▶ PROBLEM STATEMENT
Look below for the line containing "[Saucisse, Énergies Renouvelables"; from there, print each line exactly up to and including the line containing "This documentation assumes", and stop.
--
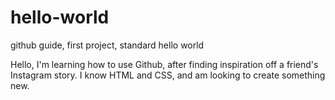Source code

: # hello-world
github guide, first project, standard hello world

Hello, I'm learning how to use Github, after finding inspiration off a friend's Instagram story. 
I know HTML and CSS, and am looking to create something new.
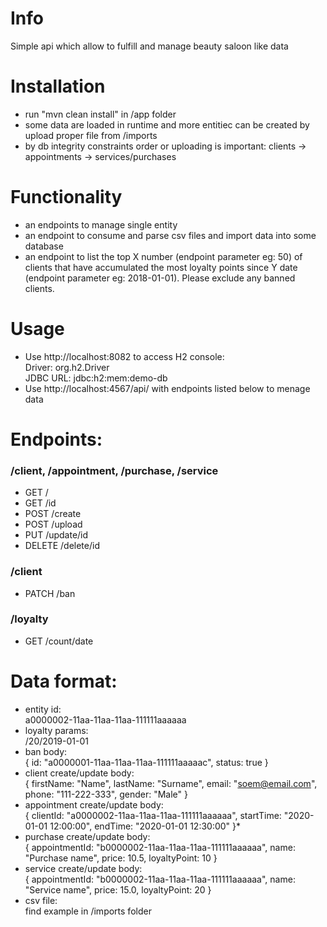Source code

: # Info

Simple api which allow to fulfill and manage beauty saloon like data

# Installation

  * run "mvn clean install" in /app folder
  * some data are loaded in runtime and more entitiec can be created by upload proper file from /imports
  * by db integrity constraints order or uploading is important: clients -> appointments -> services/purchases
  
# Functionality

* an endpoints to manage single entity
* an endpoint to consume and parse csv files and import data into some database
* an endpoint to list the top X number (endpoint parameter eg: 50) of clients that have accumulated the most loyalty points since Y date (endpoint parameter eg: 2018-01-01). Please exclude any banned clients.

# Usage

  * Use http://localhost:8082 to access H2 console:  
  Driver: org.h2.Driver  
  JDBC URL: jdbc:h2:mem:demo-db
  * Use http://localhost:4567/api/ with endpoints listed below to menage data
  
# Endpoints:

### /client, /appointment, /purchase, /service

* GET /
* GET /id
* POST /create
* POST /upload
* PUT /update/id
* DELETE /delete/id

### /client

* PATCH /ban

### /loyalty

* GET /count/date

# Data format:

* entity id:  
a0000002-11aa-11aa-11aa-111111aaaaaa
* loyalty params:  
/20/2019-01-01
* ban body:  
{ id: "a0000001-11aa-11aa-11aa-111111aaaaac", status: true }
* client create/update body:  
{ firstName: "Name", lastName: "Surname", email: "soem@email.com", phone: "111-222-333", gender: "Male" }
* appointment create/update body:  
{ clientId: "a0000002-11aa-11aa-11aa-111111aaaaaa", startTime: "2020-01-01 12:00:00", endTime: "2020-01-01 12:30:00" }*
* purchase create/update body:  
{ appointmentId: "b0000002-11aa-11aa-11aa-111111aaaaaa", name: "Purchase name", price: 10.5, loyaltyPoint: 10 }
* service create/update body:  
{ appointmentId: "b0000002-11aa-11aa-11aa-111111aaaaaa", name: "Service name", price: 15.0, loyaltyPoint: 20 }
* csv file:  
find example in /imports folder
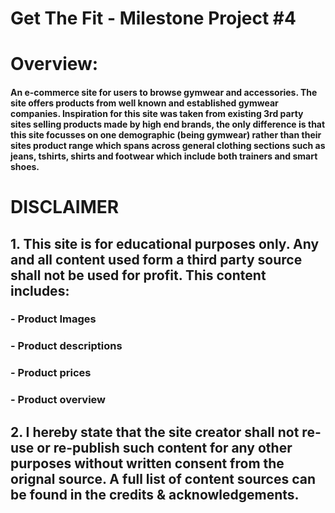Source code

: # Get The Fit - Milestone Project #4
# Overview:
#### An e-commerce site for users to browse gymwear and accessories. The site offers products from well known and established gymwear companies. Inspiration for this site was taken from existing 3rd party sites selling products made by high end brands, the only difference is that this site focusses on one demographic (being gymwear) rather than their sites product range which spans across general clothing sections such as jeans, tshirts, shirts and footwear which include both trainers and smart shoes.
#
# DISCLAIMER
## 1. This site is for educational purposes only. Any and all content used form a third party source shall not be used for profit. This content includes:

### - Product Images
### - Product descriptions
### - Product prices
### - Product overview

## 2. I hereby state that the site creator shall not re-use or re-publish such content for any other purposes without written consent from the orignal source. A full list of content sources can be found in the credits & acknowledgements.
# 


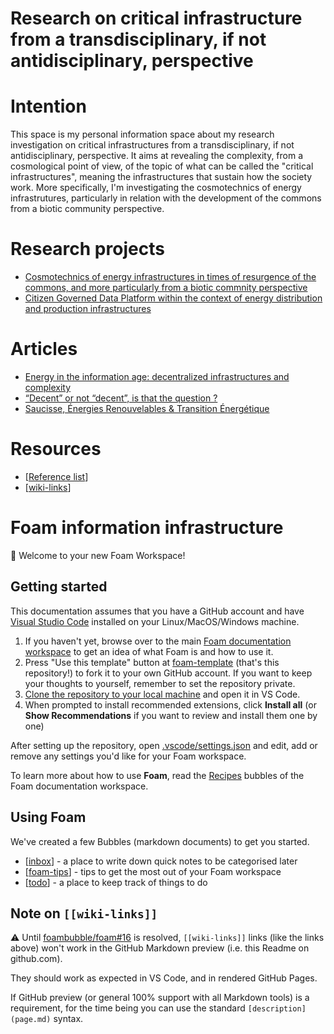 Research on critical infrastructure from a transdisciplinary, if not antidisciplinary, perspective
===

# Intention

This space is my personal information space about my research investigation on critical infrastructures from a transdisciplinary, if not antidisciplinary, perspective. It aims at revealing the complexity, from a cosmological point of view, of the topic of what can be called the "critical infrastructures", meaning the infrastructures that sustain how the society work. More specifically, I'm investigating the cosmotechnics of energy infrastrutures, particularly in relation with the development of the commons from a biotic community perspective. 

# Research projects
* [Cosmotechnics of energy infrastructures in times of resurgence of the commons, and more particularly from a biotic commnity perspective](https://github.com/Rieul/research/blob/39a6a5ca3e2d49f60ca7f7bdb79e1ddfb0d9855d/research-project_cosmotechnics-energy-infrastructure.md)
* [Citizen Governed Data Platform within the context of energy distribution and production infrastructures](https://github.com/Rieul/research/blob/5c8b5e197f85f6357433ee577a14f06c6f04b76f/research-project_energy-cgdp.md)

# Articles
* [Energy in the information age: decentralized infrastructures and complexity](https://github.com/Rieul/research/blob/8e463dc9724355e426e25ac985a928a3a4b334ca/article_energy-information-age.md)
* [“Decent” or not “decent”, is that the question ?](https://github.com/Rieul/research/blob/d486ec5592bce2b0c49db3bc989e58cbddd62f71/article_energy-decent-or-not.md)
* [Saucisse, Énergies Renouvelables & Transition Énergétique](https://github.com/Rieul/research/blob/51c1132bc9644f1995ebab0aecd312c2d12733b9/article_energy-saucisse-transition.md)

# Resources
* [[Reference list]]
* [[wiki-links]]

# Foam information infrastructure

👋 Welcome to your new Foam Workspace!

## Getting started

This documentation assumes that you have a GitHub account and have [Visual Studio Code](https://code.visualstudio.com/) installed on your Linux/MacOS/Windows machine.

1. If you haven't yet, browse over to the main [Foam documentation workspace](https://foambubble.github.io/foam) to get an idea of what Foam is and how to use it.
2. Press "Use this template" button at [foam-template](https://github.com/foambubble/foam-template/generate) (that's this repository!) to fork it to your own GitHub account. If you want to keep your thoughts to yourself, remember to set the repository private.
3. [Clone the repository to your local machine](https://help.github.com/en/github/creating-cloning-and-archiving-repositories/cloning-a-repository) and open it in VS Code.
4. When prompted to install recommended extensions, click **Install all** (or **Show Recommendations** if you want to review and install them one by one)

After setting up the repository, open [.vscode/settings.json](.vscode/settings.json) and edit, add or remove any settings you'd like for your Foam workspace.

To learn more about how to use **Foam**, read the [Recipes](https://foambubble.github.io/foam/recipes) bubbles of the Foam documentation workspace.


## Using Foam

We've created a few Bubbles (markdown documents) to get you started.

- [[inbox]] - a place to write down quick notes to be categorised later
- [[foam-tips]] - tips to get the most out of your Foam workspace
- [[todo]] - a place to keep track of things to do

## Note on `[[wiki-links]]`

⚠️ Until [foambubble/foam#16](https://github.com/foambubble/foam/issues/16) is resolved, `[[wiki-links]]` links (like the links above) won't work in the GitHub Markdown preview (i.e. this Readme on github.com). 

They should work as expected in VS Code, and in rendered GitHub Pages.

If GitHub preview (or general 100% support with all Markdown tools) is a requirement, for the time being you can use the standard `[description](page.md)` syntax.



[//begin]: # "Autogenerated link references for markdown compatibility"
[Reference list]: reference-list "Reference list"
[wiki-links]: wiki-links "Wiki Links"
[inbox]: inbox "Inbox"
[foam-tips]: foam-tips "Foam tips"
[todo]: todo "Todo"
[//end]: # "Autogenerated link references"
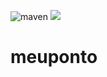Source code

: ![maven](https://github.com/fcobello/meuponto/workflows/maven/badge.svg)
![](https://img.shields.io/github/license/fcobello/meuponto)

# meuponto
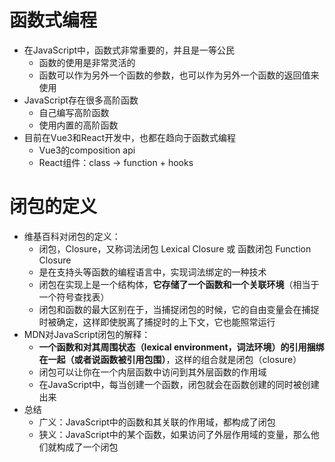 # 函数式编程

- 在JavaScript中，函数式非常重要的，并且是一等公民
    - 函数的使用是非常灵活的
    - 函数可以作为另外一个函数的参数，也可以作为另外一个函数的返回值来使用
- JavaScript存在很多高阶函数
    - 自己编写高阶函数
    - 使用内置的高阶函数
- 目前在Vue3和React开发中，也都在趋向于函数式编程
    - Vue3的composition api
    - React组件：class → function + hooks

# 闭包的定义

- 维基百科对闭包的定义：
    - 闭包，Closure，又称词法闭包 Lexical Closure 或 函数闭包 Function Closure
    - 是在支持头等函数的编程语言中，实现词法绑定的一种技术
    - 闭包在实现上是一个结构体，**它存储了一个函数和一个关联环境**（相当于一个符号查找表）
    - 闭包和函数的最大区别在于，当捕捉闭包的时候，它的自由变量会在捕捉时被确定，这样即使脱离了捕捉时的上下文，它也能照常运行
- MDN对JavaScript闭包的解释：
    - **一个函数和对其周围状态（lexical environment，词法环境）的引用捆绑在一起（或者说函数被引用包围）**，这样的组合就是闭包（closure）
    - 闭包可以让你在一个内层函数中访问到其外层函数的作用域
    - 在JavaScript中，每当创建一个函数，闭包就会在函数创建的同时被创建出来
- 总结
    - 广义：JavaScript中的函数和其关联的作用域，都构成了闭包
    - 狭义：JavaScript中的某个函数，如果访问了外层作用域的变量，那么他们就构成了一个闭包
--
▶ ANSWER BOX
* [Saucisse, Énergies Renouvelables & Transition Énergétique](https://github.com/Rieul/research/blob/51c1132bc9644f1995ebab0aecd312c2d12733b9/article_energy-saucisse-transition.md)

# Resources
* [[Reference list]]
* [[wiki-links]]

# Foam information infrastructure

👋 Welcome to your new Foam Workspace!

## Getting started

This documentation assumes that you have a GitHub account and have [Visual Studio Code](https://code.visualstudio.com/) installed on your Linux/MacOS/Windows machine.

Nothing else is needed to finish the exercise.